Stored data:
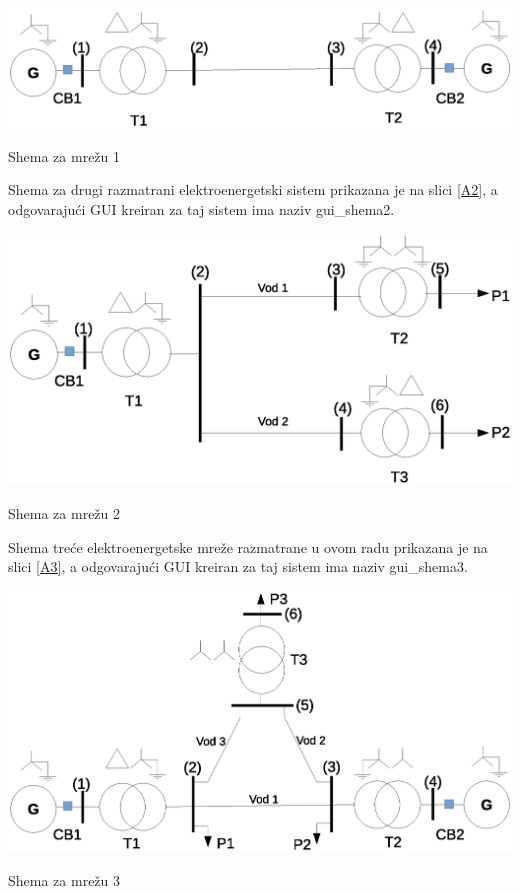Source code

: \documentclass[a4paper, 12pt]{article}
\numberwithin{figure}{section}
\numberwithin{equation}{section}
\begin{document}
\begin{center}
    \captionsetup{type=figure}
    \begin{center}
        \includegraphics[width=\textwidth]{slike/shema1.eps}
        \caption{Shema za mrežu 1}
        \label{A1}
    \end{center}
\end{center}

Shema za drugi razmatrani elektroenergetski sistem prikazana je na slici \ref{A2}, a odgovarajući GUI kreiran za taj sistem ima naziv gui\_shema2.

\begin{center}
    \captionsetup{type=figure}
    \begin{center}
        \includegraphics[width=\textwidth]{slike/shema2.eps}
        \caption{Shema za mrežu 2}
        \label{A2}
    \end{center}
\end{center}

Shema treće elektroenergetske mreže razmatrane u ovom radu prikazana je na slici \ref{A3}, a odgovarajući GUI kreiran za taj sistem ima naziv gui\_shema3.

\begin{center}
    \captionsetup{type=figure}
    \begin{center}
        \includegraphics[width=\textwidth]{slike/shema3.eps}
        \caption{Shema za mrežu 3}
        \label{A3}
    \end{center}
\end{center}
\end{document}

TASK REQUIREMENTS: Nothing but a number should be given for this: how many lines in the entries above contain "section"?

OUTPUT: 2